Trying to be more specific with decoder and regex

222 views
Skip to first unread message

Jamie Navarro

unread,
Mar 30, 2023, 2:49:47 PM3/30/23
to Wazuh mailing list
New message:

I have a pfSense router/firewall that I wanted to get alerts for all 'DHCPACK' lines.

I temporarily turned on 'logall' for regular and json events. Checked archives.json, found the relevant entry, and the 'full_log' field contains:
Mar 13 15:19:43 dhcpd[7416]: DHCPACK on 10.10.10.77 to 56:8d:3d:8f:0c:90 via mvneta0.4091

I originally was trying archives.log and was seeing a completely different format:
2023 Mar 13 22:19:43 ubuntusrvwazuhtest1->10.10.10.253 Mar 13 15:19:43 dhcpd[7416]: DHCPACK on 10.10.10.77 to 56:8d:3d:8f:0c:90 via mvneta0.4091
And was trying to base my decoder off of that, very unsuccessfully. Anyway, once I went by the log in archives.json, that's when I eventually found success.
So a quick side question - should I only always use archives.json?
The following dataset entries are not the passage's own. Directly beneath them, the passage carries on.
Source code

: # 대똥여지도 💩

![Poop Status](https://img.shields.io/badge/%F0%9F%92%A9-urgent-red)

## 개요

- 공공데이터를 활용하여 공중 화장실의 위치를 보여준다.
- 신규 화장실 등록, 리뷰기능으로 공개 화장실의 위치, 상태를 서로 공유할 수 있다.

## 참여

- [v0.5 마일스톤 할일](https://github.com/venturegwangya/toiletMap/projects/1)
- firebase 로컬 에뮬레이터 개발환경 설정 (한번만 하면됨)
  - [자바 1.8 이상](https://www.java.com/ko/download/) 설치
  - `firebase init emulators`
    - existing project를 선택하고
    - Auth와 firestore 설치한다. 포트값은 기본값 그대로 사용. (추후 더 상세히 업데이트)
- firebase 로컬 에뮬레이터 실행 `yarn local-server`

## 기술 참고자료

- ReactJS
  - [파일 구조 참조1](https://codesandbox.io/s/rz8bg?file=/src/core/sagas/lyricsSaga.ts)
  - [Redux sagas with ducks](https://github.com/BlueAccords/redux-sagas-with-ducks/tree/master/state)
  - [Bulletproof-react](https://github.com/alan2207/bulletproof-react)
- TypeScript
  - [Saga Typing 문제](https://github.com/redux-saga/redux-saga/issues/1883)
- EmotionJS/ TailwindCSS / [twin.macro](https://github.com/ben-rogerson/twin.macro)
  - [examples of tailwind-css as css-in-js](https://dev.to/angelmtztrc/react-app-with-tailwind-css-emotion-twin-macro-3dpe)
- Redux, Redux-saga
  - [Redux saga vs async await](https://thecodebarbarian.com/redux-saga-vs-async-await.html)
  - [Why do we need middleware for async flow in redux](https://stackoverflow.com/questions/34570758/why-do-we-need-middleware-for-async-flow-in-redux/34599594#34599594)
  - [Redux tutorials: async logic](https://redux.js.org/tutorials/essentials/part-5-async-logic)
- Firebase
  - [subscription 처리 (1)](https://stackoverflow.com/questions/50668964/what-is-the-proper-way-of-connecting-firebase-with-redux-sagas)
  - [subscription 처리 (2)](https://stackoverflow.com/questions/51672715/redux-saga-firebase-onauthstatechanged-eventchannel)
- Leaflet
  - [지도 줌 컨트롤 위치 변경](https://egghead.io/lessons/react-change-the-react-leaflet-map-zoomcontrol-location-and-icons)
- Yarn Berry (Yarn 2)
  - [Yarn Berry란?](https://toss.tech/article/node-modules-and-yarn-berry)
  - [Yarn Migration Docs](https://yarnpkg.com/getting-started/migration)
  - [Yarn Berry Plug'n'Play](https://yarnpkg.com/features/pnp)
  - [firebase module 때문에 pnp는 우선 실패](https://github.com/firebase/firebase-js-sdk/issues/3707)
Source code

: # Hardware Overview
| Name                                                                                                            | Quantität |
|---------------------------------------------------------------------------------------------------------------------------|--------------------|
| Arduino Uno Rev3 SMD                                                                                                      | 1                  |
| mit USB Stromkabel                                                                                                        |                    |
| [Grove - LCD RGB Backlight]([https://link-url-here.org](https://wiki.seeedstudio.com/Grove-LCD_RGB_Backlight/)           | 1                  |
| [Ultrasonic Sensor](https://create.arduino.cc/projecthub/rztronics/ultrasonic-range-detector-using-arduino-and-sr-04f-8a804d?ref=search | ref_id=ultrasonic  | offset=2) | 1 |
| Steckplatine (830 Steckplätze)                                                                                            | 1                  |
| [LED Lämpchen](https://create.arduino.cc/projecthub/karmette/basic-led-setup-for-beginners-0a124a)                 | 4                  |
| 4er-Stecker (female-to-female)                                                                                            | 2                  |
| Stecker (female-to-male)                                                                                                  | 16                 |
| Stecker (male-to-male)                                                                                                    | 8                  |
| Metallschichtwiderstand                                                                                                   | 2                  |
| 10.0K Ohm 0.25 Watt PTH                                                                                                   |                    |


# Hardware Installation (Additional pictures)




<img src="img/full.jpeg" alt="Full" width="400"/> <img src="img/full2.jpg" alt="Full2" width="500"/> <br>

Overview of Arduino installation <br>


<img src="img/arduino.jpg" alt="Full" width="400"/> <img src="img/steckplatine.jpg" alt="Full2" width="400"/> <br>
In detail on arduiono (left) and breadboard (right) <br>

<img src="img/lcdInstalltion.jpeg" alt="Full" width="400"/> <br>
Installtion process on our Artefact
Because I thought that somewhere in the documentation it says to look at archives.log.

Anyway, so following are my current decoder and rules files.

local_decoder.xml:

<decoder name="SGPfsense">
    <prematch>\w\w\w \w\w \d\d\p\d\d\p\d\d</prematch>
</decoder>

<decoder name="SGPfsense">
    <parent>SGPfsense</parent>
    <regex>(DHCP\w+) on (\d+.\d+.\d+.\d+) to (\w\w:\w\w:\w\w:\w\w:\w\w:\w\w)</regex>
    <order>dhcpreqorack,ipassigned,tomacaddress</order>
</decoder>




local_rules.xml:

  <rule id="100010" level="3">
    <decoded_as>SGPfsense</decoded_as>
    <field name="dhcpreqorack">DHCPACK</field>
    <description>SG - IP address $(ipassigned) assigned to $(tomacaddress)</description>
  </rule>




Well, this works fine, I'm getting actual alerts as expected. And just for reference, here's what I get with wazuh-logtest:

Starting wazuh-logtest v4.3.10
Type one log per line

Mar 29 15:10:56 dhcpd[3246]: DHCPACK on 10.10.10.65 to 84:98:66:ca:f5:e3 (Galaxy-Tab-A) via mvneta0.4091

**Phase 1: Completed pre-decoding.
        full event: 'Mar 29 15:10:56 dhcpd[3246]: DHCPACK on 10.10.10.65 to 84:98:66:ca:f5:e3 (Galaxy-Tab-A) via mvneta0.4091'
        timestamp: 'Mar 29 15:10:56'
        hostname: 'dhcpd[3246]:'

**Phase 2: Completed decoding.
        name: 'SGPfsense'
        dhcpreqorack: 'DHCPACK'
        ipassigned: '10.10.10.65'
        tomacaddress: '84:98:66:ca:f5:e3'

**Phase 3: Completed filtering (rules).
        id: '100010'
        level: '3'
        description: 'SG - IP address 10.10.10.65 assigned to 84:98:66:ca:f5:e3'
        groups: '['SG']'
        firedtimes: '1'
        mail: 'False'
**Alert to be generated.


Wonderful.

Now finally to my main point. The reason I'm posting this is that I wanted to drill down and get the regular expression for that log more specific (I recall reading somewhere on the Wazuh documentation that you should be as explicit as possible so that logs and decoders don't get mixed up).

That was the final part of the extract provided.